Source information:

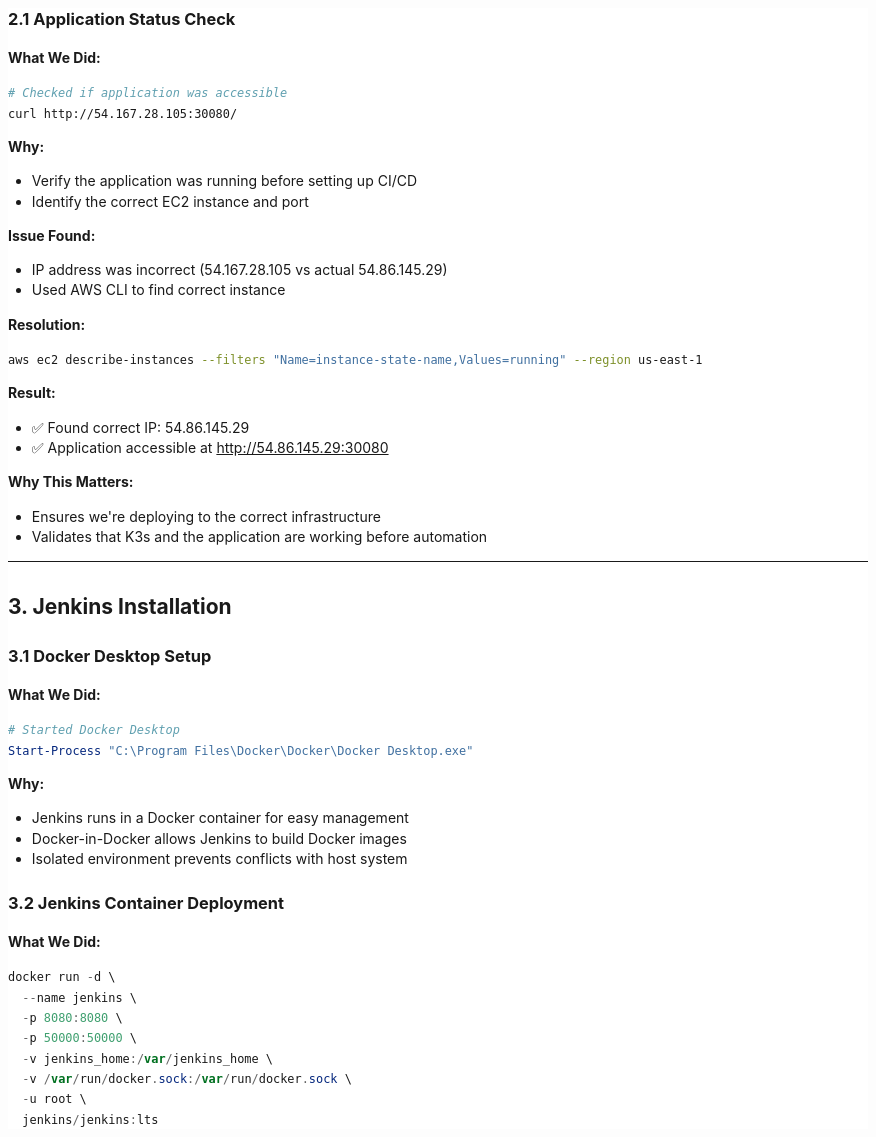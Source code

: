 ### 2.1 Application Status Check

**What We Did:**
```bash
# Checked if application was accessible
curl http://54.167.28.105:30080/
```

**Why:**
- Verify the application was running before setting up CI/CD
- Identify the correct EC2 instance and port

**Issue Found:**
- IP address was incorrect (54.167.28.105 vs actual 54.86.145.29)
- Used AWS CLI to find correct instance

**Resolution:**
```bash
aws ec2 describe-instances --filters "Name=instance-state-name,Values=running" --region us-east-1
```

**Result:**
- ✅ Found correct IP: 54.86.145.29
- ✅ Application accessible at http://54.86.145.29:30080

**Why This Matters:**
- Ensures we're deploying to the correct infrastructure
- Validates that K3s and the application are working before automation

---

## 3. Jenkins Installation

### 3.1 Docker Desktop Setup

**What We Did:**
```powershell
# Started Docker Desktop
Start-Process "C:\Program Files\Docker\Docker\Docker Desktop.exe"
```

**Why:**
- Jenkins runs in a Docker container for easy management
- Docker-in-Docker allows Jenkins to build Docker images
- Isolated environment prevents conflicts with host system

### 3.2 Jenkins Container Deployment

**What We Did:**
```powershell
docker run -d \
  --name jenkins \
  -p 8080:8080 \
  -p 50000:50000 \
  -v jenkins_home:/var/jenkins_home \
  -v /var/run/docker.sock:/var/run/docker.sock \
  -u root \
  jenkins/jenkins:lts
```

* * *

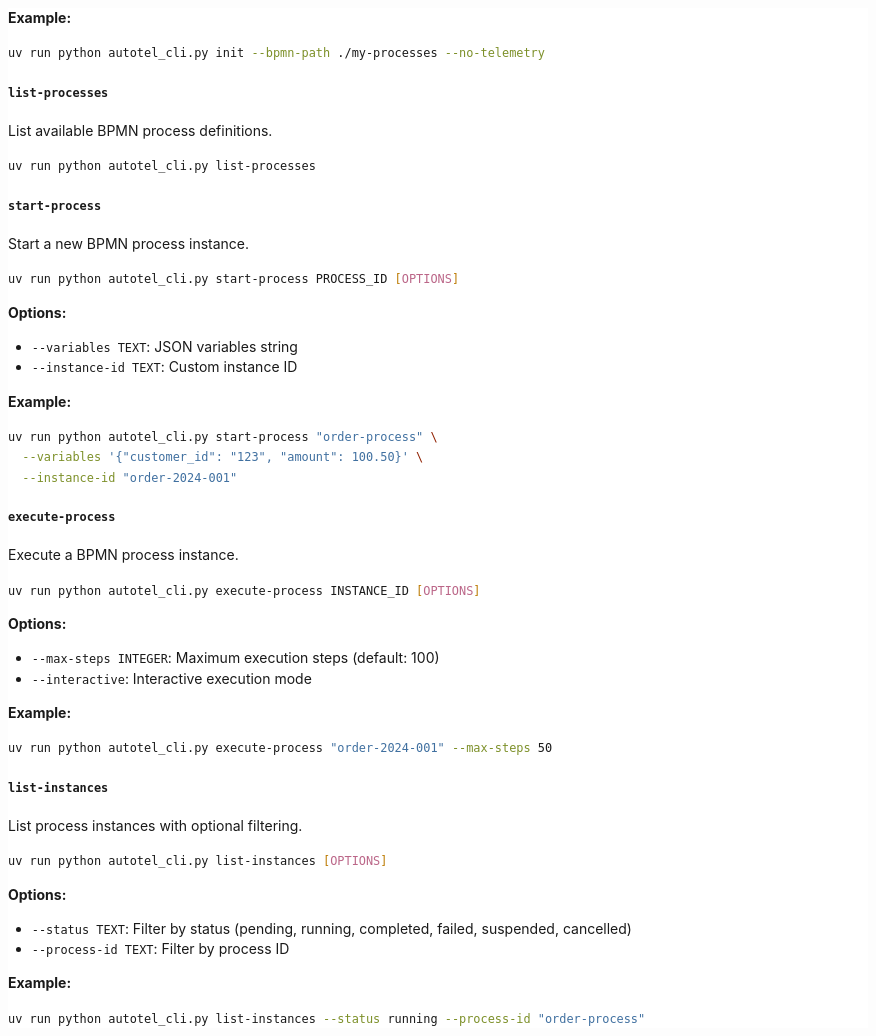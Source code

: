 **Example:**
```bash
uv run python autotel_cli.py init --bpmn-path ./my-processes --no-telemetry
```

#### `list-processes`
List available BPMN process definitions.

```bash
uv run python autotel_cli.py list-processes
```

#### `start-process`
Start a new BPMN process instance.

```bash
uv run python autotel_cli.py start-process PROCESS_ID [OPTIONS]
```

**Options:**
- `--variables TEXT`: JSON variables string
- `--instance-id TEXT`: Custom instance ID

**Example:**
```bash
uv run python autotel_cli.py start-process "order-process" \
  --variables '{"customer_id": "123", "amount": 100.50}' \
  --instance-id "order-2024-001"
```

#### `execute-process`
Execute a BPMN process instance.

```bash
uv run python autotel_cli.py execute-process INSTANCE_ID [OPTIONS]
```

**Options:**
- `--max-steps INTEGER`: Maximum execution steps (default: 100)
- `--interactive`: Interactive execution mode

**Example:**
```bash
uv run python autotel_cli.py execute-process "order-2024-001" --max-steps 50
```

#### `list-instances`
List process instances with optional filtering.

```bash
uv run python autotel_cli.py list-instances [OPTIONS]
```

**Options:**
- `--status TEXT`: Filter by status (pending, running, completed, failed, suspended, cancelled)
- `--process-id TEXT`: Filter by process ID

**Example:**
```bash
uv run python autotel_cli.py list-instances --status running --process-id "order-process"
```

What you should do: Please filter the entries for the word "Desktop" and copy the lines that have it.

Response:
### 3.1 Docker Desktop Setup
# Started Docker Desktop
Start-Process "C:\Program Files\Docker\Docker\Docker Desktop.exe"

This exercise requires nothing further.